A single number is expected: the count of lines below where the word "have" occurs.
### THE RECORDS
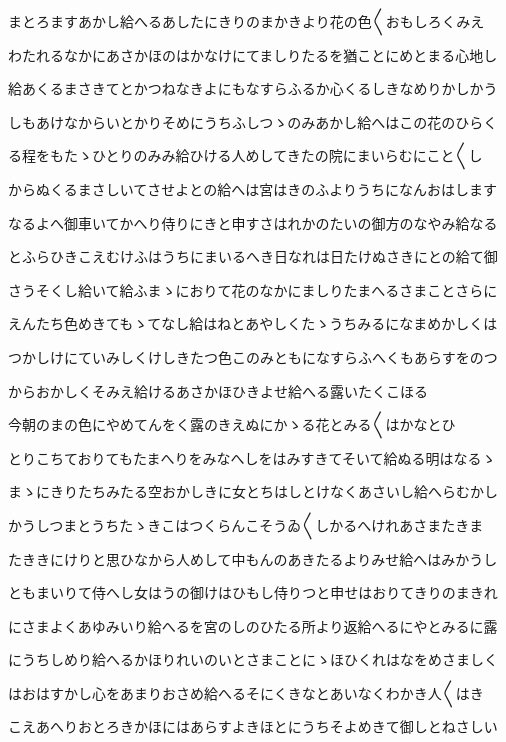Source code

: \documentclass[a4paper,11pt,landscape]{ltjtarticle}
\begin{document}
まとろますあかし給へるあしたにきりのまかきより花の色〱おもしろくみえ
\par\medskip
わたれるなかにあさかほのはかなけにてましりたるを猶ことにめとまる心地し
\par\medskip
給あくるまさきてとかつねなきよにもなすらふるか心くるしきなめりかしかう
\par\medskip
しもあけなからいとかりそめにうちふしつゝのみあかし給へはこの花のひらく
\par\medskip
る程をもたゝひとりのみみ給ひける人めしてきたの院にまいらむにこと〱し
\par\medskip
からぬくるまさしいてさせよとの給へは宮はきのふよりうちになんおはします
\par\medskip
なるよへ御車いてかへり侍りにきと申すさはれかのたいの御方のなやみ給なる
\par\medskip
とふらひきこえむけふはうちにまいるへき日なれは日たけぬさきにとの給て御
\par\medskip
さうそくし給いて給ふまゝにおりて花のなかにましりたまへるさまことさらに
\par\medskip
えんたち色めきてもゝてなし給はねとあやしくたゝうちみるになまめかしくは
\par\medskip
つかしけにていみしくけしきたつ色このみともになすらふへくもあらすをのつ
\par\medskip
からおかしくそみえ給けるあさかほひきよせ給へる露いたくこほる
\par\medskip
今朝のまの色にやめてんをく露のきえぬにかゝる花とみる〱はかなとひ
\par\medskip
とりこちておりてもたまへりをみなへしをはみすきてそいて給ぬる明はなるゝ
\par\medskip
まゝにきりたちみたる空おかしきに女とちはしとけなくあさいし給へらむかし
\par\medskip
かうしつまとうちたゝきこはつくらんこそうゐ〱しかるへけれあさまたきま
\par\medskip
たききにけりと思ひなから人めして中もんのあきたるよりみせ給へはみかうし
\par\medskip
ともまいりて侍へし女はうの御けはひもし侍りつと申せはおりてきりのまきれ
\par\medskip
にさまよくあゆみいり給へるを宮のしのひたる所より返給へるにやとみるに露
\par\medskip
にうちしめり給へるかほりれいのいとさまことにゝほひくれはなをめさましく
\par\medskip
はおはすかし心をあまりおさめ給へるそにくきなとあいなくわかき人〱はき
\par\medskip
こえあへりおとろきかほにはあらすよきほとにうちそよめきて御しとねさしい
\end{document}
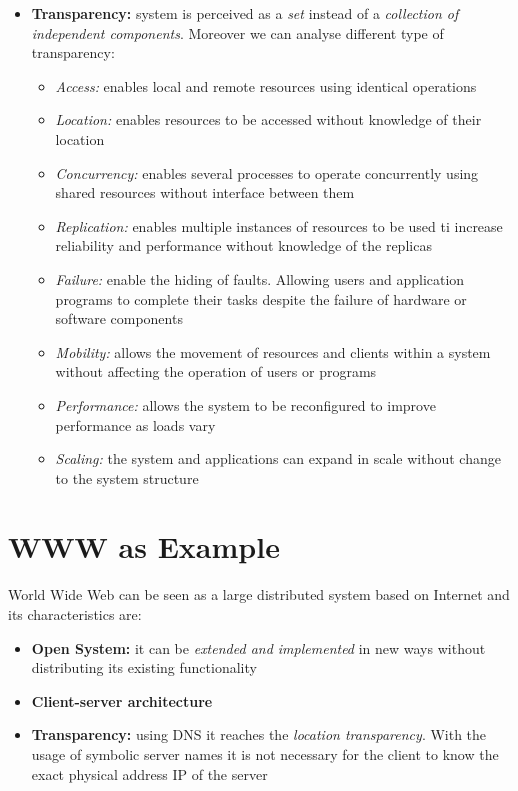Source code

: \begin{itemize}
    \item \textbf{Transparency:} system is perceived as a \textit{set} instead of a \textit{collection of independent components}. Moreover we can analyse different type of transparency:
        \begin{itemize}
            \item \textit{Access:} enables local and remote resources using identical operations
            \item \textit{Location:} enables resources to be accessed without knowledge of their location
            \item \textit{Concurrency:} enables several processes to operate concurrently using shared resources without interface between them
            \item \textit{Replication:} enables multiple instances of resources to be used ti increase reliability and performance without knowledge of the replicas
            \item \textit{Failure:} enable the hiding of faults. Allowing users and application programs to complete their tasks despite the failure of hardware or software components
            \item \textit{Mobility:} allows the movement of resources and clients within a system without affecting the operation of users or programs
            \item \textit{Performance:} allows the system to be reconfigured to improve performance as loads vary
            \item \textit{Scaling:} the system and applications can expand in scale without change to the system structure
        \end{itemize}
\end{itemize}

\section{WWW as Example}
World Wide Web can be seen as a large distributed system based on Internet and its characteristics are:
\begin{itemize}
    \item \textbf{Open System:} it can be \textit{extended and implemented} in new ways without distributing its existing functionality 
    \item \textbf{Client-server architecture}
    \item \textbf{Transparency:}  using DNS it reaches the \textit{location transparency}. With the usage of symbolic server names it is not necessary for the client to know the exact physical address IP of the server
\end{itemize}
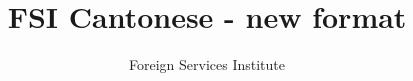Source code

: \documentclass[UTF8]{ctexart}
\begin{document}
\title{FSI Cantonese - new format}
\author{Foreign Services Institute}

\maketitle

\tableofcontents






\end{document}
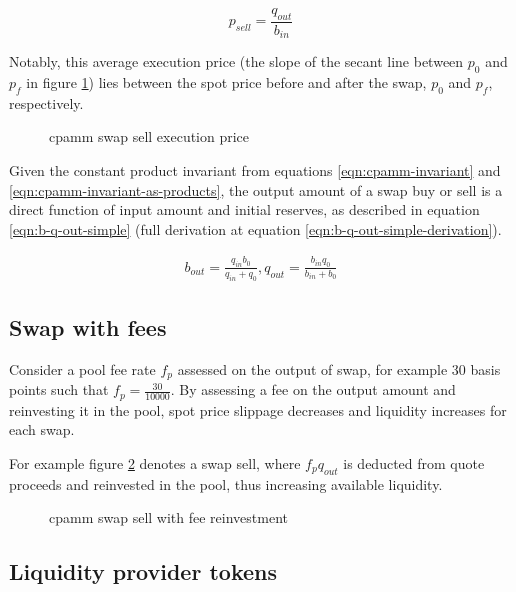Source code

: \documentclass[table, twocolumn]{article}
\begin{document}
\begin{equation} \label{eqn:cpamm-avg-execution-price}
  p_{sell} = \frac{q_{out}}{b_{in}}
\end{equation}

Notably, this average execution price (the slope of the secant line between $p_0$ and
$p_f$ in figure \ref{fig:cpamm-swap-sell-price}) lies between the spot price before and
after the swap, $p_0$ and $p_f$, respectively.

\begin{figure}[!htb]
  \centering
  
  \caption{\gls{cpamm} swap sell execution price}
  \label{fig:cpamm-swap-sell-price}
\end{figure}

Given the constant product invariant from equations \ref{eqn:cpamm-invariant} and
\ref{eqn:cpamm-invariant-as-products}, the output amount of a swap buy or sell is a
direct function of input amount and initial reserves, as described in equation
\ref{eqn:b-q-out-simple} (full derivation at equation
\ref{eqn:b-q-out-simple-derivation}).

\begin{align} \label{eqn:b-q-out-simple}
  b_{out} = \frac{q_{in} b_0}{q_{in} + q_0}, q_{out} = \frac{b_{in} q_0}{b_{in} + b_0}
\end{align}

\subsection{Swap with fees}

Consider a pool fee rate $f_p$ assessed on the output of swap, for example 30 basis
points such that $f_p = \frac{30}{10000}$. By assessing a fee on the output amount and
reinvesting it in the pool, spot price slippage decreases and liquidity increases for
each swap.

For example figure \ref{fig:cpamm-swap-sell-with-fee} denotes a swap sell, where
$f_p q_{out}$ is deducted from quote proceeds and reinvested in the pool, thus
increasing available liquidity.

\begin{figure}[!htb]
  \centering
  
  \caption{\gls{cpamm} swap sell with fee reinvestment}
  \label{fig:cpamm-swap-sell-with-fee}
\end{figure}

\subsection{Liquidity provider tokens}
\end{document}
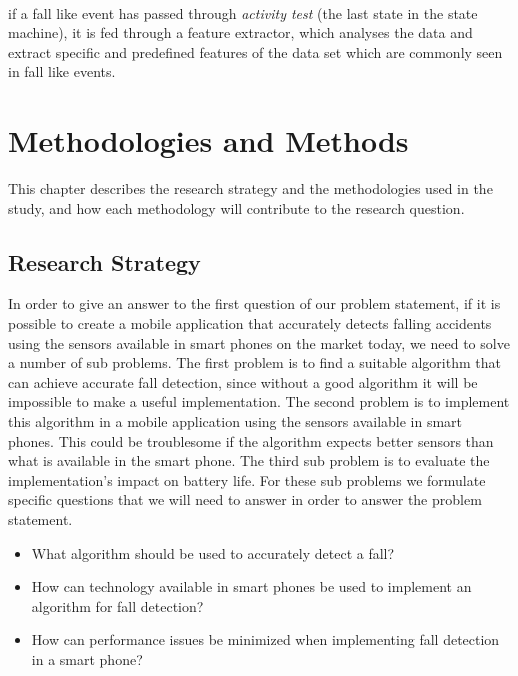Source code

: \documentclass[12pt, a4paper, onecolumn]{article}
\begin{document}
	\paragraph{} if a fall like event has passed through \textit{activity test} (the last state in the state machine), it is fed through a feature extractor, which analyses the data and extract specific and predefined features of the data set which are commonly seen in fall like events. 
	
	\section{Methodologies and Methods}
	
	This chapter describes the research strategy and the methodologies used in the study, and how each methodology will contribute to the research question.
	
	\subsection{Research Strategy}
	
	In order to give an answer to the first question of our problem statement, if it is possible to create a mobile application that accurately detects falling accidents using the sensors available in smart phones on the market today, we need to solve a number of sub problems. The first problem is to find a suitable algorithm that can achieve accurate fall detection, since without a good algorithm it will be impossible to make a useful implementation. The second problem is to implement this algorithm in a mobile application using the sensors available in smart phones. This could be troublesome if the algorithm expects better sensors than what is available in the smart phone. The third sub problem is to evaluate the implementation's impact on battery life. For these sub problems we formulate specific questions that we will need to answer in order to answer the problem statement.
	
	\begin{itemize}
		\item What algorithm should be used to accurately detect a fall?
		\item How can technology available in smart phones be used to implement an algorithm for fall detection?
		\item How can performance issues be minimized when implementing fall detection in a smart phone?
	\end{itemize}
	
\end{document}
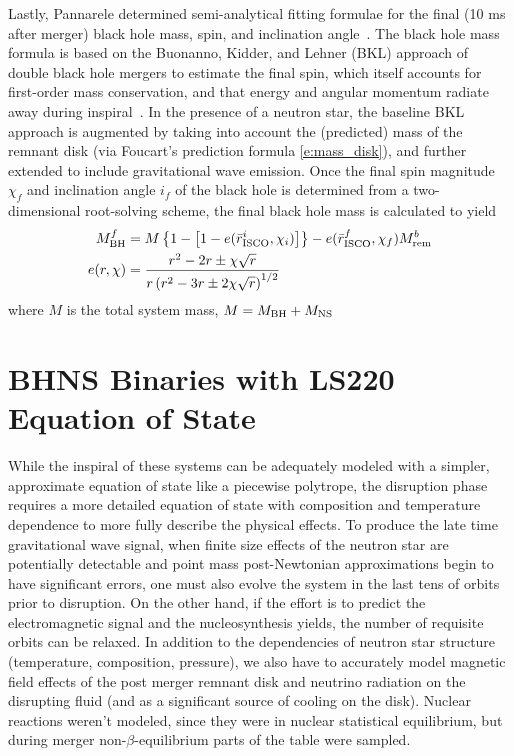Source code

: Lastly, Pannarele determined semi-analytical fitting formulae for the final (10 ms after merger) black hole mass, spin, and inclination angle~\cite{PannaraleEtAl2013,Pannarale:2014}.
The black hole mass formula is based on the Buonanno, Kidder, and Lehner (BKL) approach of double black hole mergers to estimate the final spin, which itself accounts for first-order mass conservation, and that energy and angular momentum radiate away during inspiral~\cite{Buonanno2008a}.  
In the presence of a neutron star, the baseline BKL approach is augmented by taking into account the (predicted) mass of the remnant disk (via Foucart's prediction formula \ref{e:mass_disk}), and further extended to include gravitational wave emission.
Once the final spin magnitude  $\chi_f$ and inclination angle $i_f$ of the black hole is determined from a two-dimensional root-solving scheme, the final black hole mass is calculated to yield
\begin{align}
M^f_{\rm BH} &= 
M \left \{ 
1 - \left[1-e(\bar{r}^i_{\rm ISCO}, \chi_i) \right]
\right \}
- e(\bar{r}^f_{\rm ISCO}, \chi_f) M^b_{\rm rem}\\
e(r, \chi) &= 
\frac{ r^2 - 2 r \pm \chi \sqrt{r} }
{ r \left(r^2 - 3r \pm 2 \chi \sqrt{r}\right)^{1/2} }
\end{align}
where $M$ is the total system mass, $M = M_{\rm BH} +M_{\rm NS}$

\section{BHNS Binaries with LS220 Equation of State}

While the inspiral of these systems can be adequately modeled with a simpler, approximate equation of state like a piecewise polytrope, the disruption phase requires a more detailed equation of state with composition and temperature dependence to more fully describe the physical effects.  
To produce the late time gravitational wave signal, when finite size effects of the neutron star are potentially detectable and point mass post-Newtonian approximations begin to have significant errors, one must also evolve the system in the last tens of orbits prior to disruption.  
On the other hand, if the effort is to predict the electromagnetic signal and the nucleosynthesis yields, the number of requisite orbits can be relaxed.  
In addition to the dependencies of neutron star structure (temperature, composition, pressure), we also have to accurately model magnetic field effects of the post merger remnant disk and neutrino radiation on the disrupting fluid (and as a significant source of cooling on the disk).
Nuclear reactions weren't modeled, since they were in nuclear statistical equilibrium, but during merger non-$\beta$-equilibrium parts of the table were sampled.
######
= ANSWER SPACE =
2